Revista chilena de cirugía
versão ISSN 0718-4026
BARRERA E, ALEJANDRO et al. Usefuh1ess of anterograde mechanical colon cleansing in colorectal surgery. Rev Chil Cir [online]. 2012, vol.64, n.4, pp. 373-377. ISSN 0718-4026. doi: 10.4067/S0718-40262012000400008.
Background: Anterograde mechanical colon cleansing is routinely done before colorectal surgery. However there is no firm evidence about its usefulness. Aim: To assess the usefulness of anterograde mechanical colon cleansing in colon surgery.

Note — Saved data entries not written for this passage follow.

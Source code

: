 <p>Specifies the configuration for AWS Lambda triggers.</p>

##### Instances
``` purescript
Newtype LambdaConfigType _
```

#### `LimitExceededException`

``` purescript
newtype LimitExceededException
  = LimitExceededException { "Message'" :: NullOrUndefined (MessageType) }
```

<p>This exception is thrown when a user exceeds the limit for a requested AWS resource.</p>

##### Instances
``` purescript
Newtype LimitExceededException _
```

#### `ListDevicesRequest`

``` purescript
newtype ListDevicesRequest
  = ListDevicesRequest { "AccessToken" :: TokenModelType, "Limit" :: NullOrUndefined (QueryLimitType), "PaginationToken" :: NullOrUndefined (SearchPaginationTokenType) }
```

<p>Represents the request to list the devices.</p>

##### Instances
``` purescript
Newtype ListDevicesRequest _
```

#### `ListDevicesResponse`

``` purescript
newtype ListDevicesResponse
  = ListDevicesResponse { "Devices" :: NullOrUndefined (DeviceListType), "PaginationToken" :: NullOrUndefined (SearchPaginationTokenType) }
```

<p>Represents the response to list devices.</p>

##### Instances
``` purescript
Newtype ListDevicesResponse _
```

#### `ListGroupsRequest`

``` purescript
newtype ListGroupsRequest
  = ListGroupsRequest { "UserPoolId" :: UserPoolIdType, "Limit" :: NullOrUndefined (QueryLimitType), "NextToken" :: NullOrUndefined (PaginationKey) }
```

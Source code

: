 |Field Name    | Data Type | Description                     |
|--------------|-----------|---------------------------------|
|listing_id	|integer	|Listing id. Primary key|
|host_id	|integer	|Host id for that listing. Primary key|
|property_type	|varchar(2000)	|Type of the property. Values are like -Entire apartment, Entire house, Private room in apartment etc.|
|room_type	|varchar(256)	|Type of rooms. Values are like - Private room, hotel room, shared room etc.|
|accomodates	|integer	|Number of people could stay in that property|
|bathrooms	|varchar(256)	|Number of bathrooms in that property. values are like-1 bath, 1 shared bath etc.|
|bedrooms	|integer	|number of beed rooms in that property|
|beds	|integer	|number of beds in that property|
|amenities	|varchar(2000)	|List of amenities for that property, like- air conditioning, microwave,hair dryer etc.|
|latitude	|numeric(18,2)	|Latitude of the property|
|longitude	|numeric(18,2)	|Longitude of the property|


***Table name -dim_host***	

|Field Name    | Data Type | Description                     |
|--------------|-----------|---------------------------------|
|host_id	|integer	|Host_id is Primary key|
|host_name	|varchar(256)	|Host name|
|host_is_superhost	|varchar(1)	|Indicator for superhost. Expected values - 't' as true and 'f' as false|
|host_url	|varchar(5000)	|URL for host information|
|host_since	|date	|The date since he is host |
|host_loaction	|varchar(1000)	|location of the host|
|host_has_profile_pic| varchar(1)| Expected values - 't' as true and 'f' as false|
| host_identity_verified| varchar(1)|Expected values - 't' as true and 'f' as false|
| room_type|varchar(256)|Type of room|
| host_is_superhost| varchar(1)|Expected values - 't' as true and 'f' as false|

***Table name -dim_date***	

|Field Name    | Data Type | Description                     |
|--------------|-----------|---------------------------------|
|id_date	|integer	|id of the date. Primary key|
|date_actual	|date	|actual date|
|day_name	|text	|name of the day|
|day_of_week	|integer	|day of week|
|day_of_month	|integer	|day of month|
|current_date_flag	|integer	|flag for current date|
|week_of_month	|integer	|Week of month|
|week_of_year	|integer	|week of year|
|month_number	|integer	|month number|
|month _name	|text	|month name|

Patients and Methods: Participants requiring elective colorectal surgery were randomized to receive anterograde mechanical bowel cleansing with two doses of oral sodium phosphate (Oral fleet*) or a liquid diet 24 hours prior to surgery, after signing an informed consent. Both groups received antimicrobial prophylaxis. Problems associated with bowel cleansing, subjective assessment ofbowel preparation by the surgeon and postoperative complications were recorded. Results: One hundred twenty two participants were studied (73 females). Fifty three percent of patients had concomitant diseases such as hypertension and diabetes mellitus. Sixty patients were subjected to anterograde bowel cleansing and 62 were ascribed to the liquid diet group. Surgeons evaluated colon cleansing as good in 49 and 37 patients with and without anterograde mechanical cleansing, respectively and as regular in 8 and 23 patients, respectively (χ2 = 9.1 p = 0.01). Tolerance to cleansing was evaluated as good, fair and poor by 50, 30 and 20% of patients, respectively. One patient had a bowel obstruction associated with the use of sodium phosphate. Postoperative complications occurred in 14 and 23 patients subjected or not to cleansing, respectively (p = 0.06). Septic complications occurred in 11 and 3 cases with and without colon cleansing, respectively (p < 0.01). Conclusions: Anterograde mechanical colon cleansing was associated with a higher incidence of septic complications in this series of patients.
Palavras-chave : Sodium phosphate; colon cleansing; surgical complications.